**Work instructions**
Say only the number of lines in the entries below that contain "need".

**Dataset content**
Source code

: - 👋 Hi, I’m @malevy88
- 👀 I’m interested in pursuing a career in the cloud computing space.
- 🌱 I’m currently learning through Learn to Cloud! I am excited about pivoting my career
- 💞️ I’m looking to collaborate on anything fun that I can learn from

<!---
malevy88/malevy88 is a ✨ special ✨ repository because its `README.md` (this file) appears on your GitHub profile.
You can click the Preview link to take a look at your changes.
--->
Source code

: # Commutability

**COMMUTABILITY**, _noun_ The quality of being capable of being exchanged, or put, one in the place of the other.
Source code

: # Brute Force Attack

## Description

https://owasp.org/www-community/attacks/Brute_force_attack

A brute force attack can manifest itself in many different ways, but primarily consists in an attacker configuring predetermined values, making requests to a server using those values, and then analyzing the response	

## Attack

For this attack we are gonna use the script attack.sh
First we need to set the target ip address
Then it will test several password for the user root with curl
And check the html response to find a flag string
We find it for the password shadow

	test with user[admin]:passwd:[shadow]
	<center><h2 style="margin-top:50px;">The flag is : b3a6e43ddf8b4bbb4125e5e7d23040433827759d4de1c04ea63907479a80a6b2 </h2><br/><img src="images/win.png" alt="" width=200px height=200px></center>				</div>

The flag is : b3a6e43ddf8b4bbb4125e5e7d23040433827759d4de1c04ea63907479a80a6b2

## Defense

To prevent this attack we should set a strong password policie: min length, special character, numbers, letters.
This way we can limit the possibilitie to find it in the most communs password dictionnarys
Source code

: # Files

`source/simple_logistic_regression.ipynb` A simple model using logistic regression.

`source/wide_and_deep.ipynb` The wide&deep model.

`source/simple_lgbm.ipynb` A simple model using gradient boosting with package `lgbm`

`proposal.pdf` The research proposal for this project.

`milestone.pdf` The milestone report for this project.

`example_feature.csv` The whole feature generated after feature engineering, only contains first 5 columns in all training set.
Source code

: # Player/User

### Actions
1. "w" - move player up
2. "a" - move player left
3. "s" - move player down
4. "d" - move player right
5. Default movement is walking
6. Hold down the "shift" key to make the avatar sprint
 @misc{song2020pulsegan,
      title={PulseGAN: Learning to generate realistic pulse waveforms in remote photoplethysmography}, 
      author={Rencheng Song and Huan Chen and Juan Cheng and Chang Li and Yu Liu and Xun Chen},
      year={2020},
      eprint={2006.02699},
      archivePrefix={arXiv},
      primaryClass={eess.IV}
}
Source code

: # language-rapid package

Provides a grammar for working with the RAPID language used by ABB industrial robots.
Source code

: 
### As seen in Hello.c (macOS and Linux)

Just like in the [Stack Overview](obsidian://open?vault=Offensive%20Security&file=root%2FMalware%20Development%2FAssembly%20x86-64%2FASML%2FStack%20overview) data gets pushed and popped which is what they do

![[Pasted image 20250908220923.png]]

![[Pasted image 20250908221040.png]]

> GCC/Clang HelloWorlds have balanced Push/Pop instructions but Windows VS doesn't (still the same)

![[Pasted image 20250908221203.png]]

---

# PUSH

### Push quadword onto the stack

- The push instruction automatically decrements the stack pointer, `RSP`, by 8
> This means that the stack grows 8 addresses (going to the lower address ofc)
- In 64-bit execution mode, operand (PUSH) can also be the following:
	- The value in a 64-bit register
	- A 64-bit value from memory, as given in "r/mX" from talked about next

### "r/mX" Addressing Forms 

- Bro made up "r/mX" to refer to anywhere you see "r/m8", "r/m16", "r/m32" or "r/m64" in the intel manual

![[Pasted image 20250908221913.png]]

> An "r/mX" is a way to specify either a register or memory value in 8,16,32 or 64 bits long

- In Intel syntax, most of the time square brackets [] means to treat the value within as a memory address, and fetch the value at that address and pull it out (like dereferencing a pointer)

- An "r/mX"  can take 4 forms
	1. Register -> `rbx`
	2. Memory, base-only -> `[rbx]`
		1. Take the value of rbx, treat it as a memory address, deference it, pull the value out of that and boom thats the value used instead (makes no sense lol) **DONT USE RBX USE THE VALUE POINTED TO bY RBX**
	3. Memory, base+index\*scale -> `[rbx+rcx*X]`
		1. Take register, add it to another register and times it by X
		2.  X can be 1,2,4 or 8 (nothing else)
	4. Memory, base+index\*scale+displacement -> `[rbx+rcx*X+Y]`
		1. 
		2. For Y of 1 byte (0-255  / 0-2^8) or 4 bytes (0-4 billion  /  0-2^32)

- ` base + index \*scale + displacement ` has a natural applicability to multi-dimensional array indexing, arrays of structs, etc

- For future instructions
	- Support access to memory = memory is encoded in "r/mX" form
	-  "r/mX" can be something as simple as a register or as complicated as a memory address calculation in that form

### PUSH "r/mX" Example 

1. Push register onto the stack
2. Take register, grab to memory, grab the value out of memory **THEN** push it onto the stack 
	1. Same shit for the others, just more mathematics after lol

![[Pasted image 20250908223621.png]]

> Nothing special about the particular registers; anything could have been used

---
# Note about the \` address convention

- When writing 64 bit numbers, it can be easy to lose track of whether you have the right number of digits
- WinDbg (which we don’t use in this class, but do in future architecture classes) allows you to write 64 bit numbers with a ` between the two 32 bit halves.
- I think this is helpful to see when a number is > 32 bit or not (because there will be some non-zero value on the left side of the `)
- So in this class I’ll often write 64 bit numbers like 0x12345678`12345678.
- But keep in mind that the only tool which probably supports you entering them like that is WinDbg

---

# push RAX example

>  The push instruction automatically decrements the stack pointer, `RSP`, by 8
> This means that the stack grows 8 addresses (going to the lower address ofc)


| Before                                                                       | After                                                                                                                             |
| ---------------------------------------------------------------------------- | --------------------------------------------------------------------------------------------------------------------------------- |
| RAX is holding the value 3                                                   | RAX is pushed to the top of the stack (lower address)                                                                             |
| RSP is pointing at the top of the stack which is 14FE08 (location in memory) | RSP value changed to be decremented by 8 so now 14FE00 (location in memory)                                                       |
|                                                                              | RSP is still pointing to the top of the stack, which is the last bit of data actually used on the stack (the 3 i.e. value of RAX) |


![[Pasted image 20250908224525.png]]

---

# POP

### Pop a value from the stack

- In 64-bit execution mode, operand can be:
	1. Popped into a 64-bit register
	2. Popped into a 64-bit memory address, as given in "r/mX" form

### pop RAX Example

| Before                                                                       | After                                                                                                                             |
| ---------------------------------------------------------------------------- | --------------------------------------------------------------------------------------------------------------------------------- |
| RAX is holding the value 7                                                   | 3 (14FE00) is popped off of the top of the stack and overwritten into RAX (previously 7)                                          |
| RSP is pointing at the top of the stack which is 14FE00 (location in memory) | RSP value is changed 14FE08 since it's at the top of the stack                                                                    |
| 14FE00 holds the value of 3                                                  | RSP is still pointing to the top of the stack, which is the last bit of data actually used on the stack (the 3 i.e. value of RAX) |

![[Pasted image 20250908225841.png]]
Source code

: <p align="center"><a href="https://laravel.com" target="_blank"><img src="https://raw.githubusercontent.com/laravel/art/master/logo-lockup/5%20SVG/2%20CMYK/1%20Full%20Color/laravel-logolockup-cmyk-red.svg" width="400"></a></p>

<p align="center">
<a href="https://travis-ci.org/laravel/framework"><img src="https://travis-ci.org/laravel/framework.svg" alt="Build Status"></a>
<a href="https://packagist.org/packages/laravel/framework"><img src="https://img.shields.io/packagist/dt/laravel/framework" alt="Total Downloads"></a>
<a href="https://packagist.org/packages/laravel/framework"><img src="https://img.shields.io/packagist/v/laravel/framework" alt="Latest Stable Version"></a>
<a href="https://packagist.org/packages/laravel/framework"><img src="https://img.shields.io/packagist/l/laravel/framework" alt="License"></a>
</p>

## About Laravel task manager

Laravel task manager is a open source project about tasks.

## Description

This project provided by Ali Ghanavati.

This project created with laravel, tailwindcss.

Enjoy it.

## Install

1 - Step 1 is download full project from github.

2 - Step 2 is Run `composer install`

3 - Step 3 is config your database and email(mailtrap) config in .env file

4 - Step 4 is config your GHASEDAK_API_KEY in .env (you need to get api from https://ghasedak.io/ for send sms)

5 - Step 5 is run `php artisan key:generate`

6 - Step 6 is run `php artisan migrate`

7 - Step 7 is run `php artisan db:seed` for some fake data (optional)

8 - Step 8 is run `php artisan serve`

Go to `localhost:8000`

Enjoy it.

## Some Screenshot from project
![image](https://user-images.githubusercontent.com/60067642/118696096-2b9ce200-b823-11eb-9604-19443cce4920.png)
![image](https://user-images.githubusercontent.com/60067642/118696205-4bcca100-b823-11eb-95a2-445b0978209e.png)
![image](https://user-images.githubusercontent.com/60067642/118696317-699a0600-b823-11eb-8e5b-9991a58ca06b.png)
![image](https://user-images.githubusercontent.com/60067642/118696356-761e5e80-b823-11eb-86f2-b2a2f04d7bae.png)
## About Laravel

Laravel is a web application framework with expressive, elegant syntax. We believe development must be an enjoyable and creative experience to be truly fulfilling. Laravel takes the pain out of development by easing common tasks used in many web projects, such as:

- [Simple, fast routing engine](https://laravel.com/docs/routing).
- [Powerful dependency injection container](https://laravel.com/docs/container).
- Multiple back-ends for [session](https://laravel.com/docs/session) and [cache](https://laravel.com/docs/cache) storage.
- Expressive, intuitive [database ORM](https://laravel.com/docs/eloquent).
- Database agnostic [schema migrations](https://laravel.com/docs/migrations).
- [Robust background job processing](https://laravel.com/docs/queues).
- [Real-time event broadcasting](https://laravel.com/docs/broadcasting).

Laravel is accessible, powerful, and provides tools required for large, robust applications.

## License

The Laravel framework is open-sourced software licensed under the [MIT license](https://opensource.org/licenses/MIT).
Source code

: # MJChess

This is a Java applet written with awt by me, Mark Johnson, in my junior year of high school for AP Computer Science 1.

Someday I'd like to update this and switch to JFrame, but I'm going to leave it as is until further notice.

**Finished task**
2